(Stored dataset items)
================================

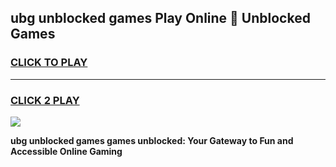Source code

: 
## ubg unblocked games Play Online 👋 Unblocked Games
<h3>
<a href="https://premium.freeplayer.one?title=ubg_unblocked_games&ref=19F">CLICK TO PLAY</a></h3>
<hr>

<h3>
<a href="https://premium.freeplayer.one?title=ubg_unblocked_games&ref=19F">CLICK 2 PLAY</a>
  
</h3>

<a href="https://premium.freeplayer.one?title=ubg_unblocked_games&ref=19F"><img src="https://clearcache.store/games.png"></a>


**ubg unblocked games games unblocked: Your Gateway to Fun and Accessible Online Gaming**
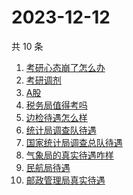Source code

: # 2023-12-12

共 10 条

<!-- BEGIN -->
<!-- 最后更新时间 Tue Dec 12 2023 07:07:25 GMT+0800 (China Standard Time) -->

1. [考研心态崩了怎么办](https://www.zhihu.com/search?q=%E8%80%83%E7%A0%94%E5%BF%83%E6%80%81%E5%B4%A9%E4%BA%86%E6%80%8E%E4%B9%88%E5%8A%9E)
1. [考研调剂](https://www.zhihu.com/search?q=%E8%80%83%E7%A0%94%E8%B0%83%E5%89%82%20)
1. [A股](https://www.zhihu.com/search?q=A%E8%82%A1)
1. [税务局值得考吗](https://www.zhihu.com/search?q=%E7%A8%8E%E5%8A%A1%E5%B1%80%E5%80%BC%E5%BE%97%E8%80%83%E5%90%97)
1. [边检待遇怎么样](https://www.zhihu.com/search?q=%E8%BE%B9%E6%A3%80%E5%BE%85%E9%81%87%E6%80%8E%E4%B9%88%E6%A0%B7)
1. [统计局调查队待遇](https://www.zhihu.com/search?q=%E7%BB%9F%E8%AE%A1%E5%B1%80%E8%B0%83%E6%9F%A5%E9%98%9F%E5%BE%85%E9%81%87)
1. [国家统计局调查总队待遇](https://www.zhihu.com/search?q=%E5%9B%BD%E5%AE%B6%E7%BB%9F%E8%AE%A1%E5%B1%80%E8%B0%83%E6%9F%A5%E6%80%BB%E9%98%9F%E5%BE%85%E9%81%87)
1. [气象局的真实待遇咋样](https://www.zhihu.com/search?q=%E6%B0%94%E8%B1%A1%E5%B1%80%E7%9A%84%E7%9C%9F%E5%AE%9E%E5%BE%85%E9%81%87%E5%92%8B%E6%A0%B7)
1. [民航局待遇](https://www.zhihu.com/search?q=%E6%B0%91%E8%88%AA%E5%B1%80%E5%BE%85%E9%81%87)
1. [邮政管理局真实待遇](https://www.zhihu.com/search?q=%E9%82%AE%E6%94%BF%E7%AE%A1%E7%90%86%E5%B1%80%E7%9C%9F%E5%AE%9E%E5%BE%85%E9%81%87)

<!-- END -->
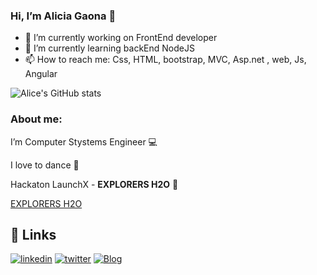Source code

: ### Hi, I’m Alicia Gaona 👋


- 🔭 I’m currently working on FrontEnd developer
- 🌱 I’m currently learning backEnd NodeJS
- 📫 How to reach me: Css, HTML, bootstrap, MVC, Asp.net , web, Js, Angular


![Alice's GitHub stats](https://github-readme-stats.vercel.app/api?username=AliciaGaona&show_icons=true&theme=gruvbox)


### About me:

 I’m Computer Stystems Engineer 💻
 
 I love to dance 💃
 
Hackaton LaunchX -  __EXPLORERS H2O__ 🐋 

[EXPLORERS H2O](https://github.com/Elchicogamer117/savingouroceansfrtnd)

## 🔗 Links

[![linkedin](https://img.shields.io/badge/linkedin-0A66C2?style=for-the-badge&logo=linkedin&logoColor=white)](https://www.linkedin.com/in/alicia-gaona-719a6b139/)
[![twitter](https://img.shields.io/badge/twitter-1DA1F2?style=for-the-badge&logo=twitter&logoColor=white)](https://twitter.com/AliciaGaona20)
[![Blog](https://img.shields.io/badge/my_portfolio-000?style=for-the-badge&logo=ko-fi&logoColor=white)](https://aliciagaona.github.io/my_launchx_blog/)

================================

What is required: An exact retyping of the entries, without images, is the required answer.

Answer for the task:
Source code

: 
## ubg unblocked games Play Online 👋 Unblocked Games
<h3>
<a href="https://premium.freeplayer.one?title=ubg_unblocked_games&ref=19F">CLICK TO PLAY</a></h3>
<hr>

<h3>
<a href="https://premium.freeplayer.one?title=ubg_unblocked_games&ref=19F">CLICK 2 PLAY</a>
  
</h3>

<a href="https://premium.freeplayer.one?title=ubg_unblocked_games&ref=19F"><img src="https://clearcache.store/games.png"></a>


**ubg unblocked games games unblocked: Your Gateway to Fun and Accessible Online Gaming**
Source code

: # 2023-12-12

共 10 条

<!-- BEGIN -->
<!-- 最后更新时间 Tue Dec 12 2023 07:07:25 GMT+0800 (China Standard Time) -->

1. [考研心态崩了怎么办](https://www.zhihu.com/search?q=%E8%80%83%E7%A0%94%E5%BF%83%E6%80%81%E5%B4%A9%E4%BA%86%E6%80%8E%E4%B9%88%E5%8A%9E)
1. [考研调剂](https://www.zhihu.com/search?q=%E8%80%83%E7%A0%94%E8%B0%83%E5%89%82%20)
1. [A股](https://www.zhihu.com/search?q=A%E8%82%A1)
1. [税务局值得考吗](https://www.zhihu.com/search?q=%E7%A8%8E%E5%8A%A1%E5%B1%80%E5%80%BC%E5%BE%97%E8%80%83%E5%90%97)
1. [边检待遇怎么样](https://www.zhihu.com/search?q=%E8%BE%B9%E6%A3%80%E5%BE%85%E9%81%87%E6%80%8E%E4%B9%88%E6%A0%B7)
1. [统计局调查队待遇](https://www.zhihu.com/search?q=%E7%BB%9F%E8%AE%A1%E5%B1%80%E8%B0%83%E6%9F%A5%E9%98%9F%E5%BE%85%E9%81%87)
1. [国家统计局调查总队待遇](https://www.zhihu.com/search?q=%E5%9B%BD%E5%AE%B6%E7%BB%9F%E8%AE%A1%E5%B1%80%E8%B0%83%E6%9F%A5%E6%80%BB%E9%98%9F%E5%BE%85%E9%81%87)
1. [气象局的真实待遇咋样](https://www.zhihu.com/search?q=%E6%B0%94%E8%B1%A1%E5%B1%80%E7%9A%84%E7%9C%9F%E5%AE%9E%E5%BE%85%E9%81%87%E5%92%8B%E6%A0%B7)
1. [民航局待遇](https://www.zhihu.com/search?q=%E6%B0%91%E8%88%AA%E5%B1%80%E5%BE%85%E9%81%87)
1. [邮政管理局真实待遇](https://www.zhihu.com/search?q=%E9%82%AE%E6%94%BF%E7%AE%A1%E7%90%86%E5%B1%80%E7%9C%9F%E5%AE%9E%E5%BE%85%E9%81%87)

<!-- END -->
Source code

: ### Hi, I’m Alicia Gaona 👋


- 🔭 I’m currently working on FrontEnd developer
- 🌱 I’m currently learning backEnd NodeJS
- 📫 How to reach me: Css, HTML, bootstrap, MVC, Asp.net , web, Js, Angular


![Alice's GitHub stats](https://github-readme-stats.vercel.app/api?username=AliciaGaona&show_icons=true&theme=gruvbox)


### About me:

 I’m Computer Stystems Engineer 💻
 
 I love to dance 💃
 
Hackaton LaunchX -  __EXPLORERS H2O__ 🐋 

[EXPLORERS H2O](https://github.com/Elchicogamer117/savingouroceansfrtnd)

## 🔗 Links

[![linkedin](https://img.shields.io/badge/linkedin-0A66C2?style=for-the-badge&logo=linkedin&logoColor=white)](https://www.linkedin.com/in/alicia-gaona-719a6b139/)
[![twitter](https://img.shields.io/badge/twitter-1DA1F2?style=for-the-badge&logo=twitter&logoColor=white)](https://twitter.com/AliciaGaona20)
[![Blog](https://img.shields.io/badge/my_portfolio-000?style=for-the-badge&logo=ko-fi&logoColor=white)](https://aliciagaona.github.io/my_launchx_blog/)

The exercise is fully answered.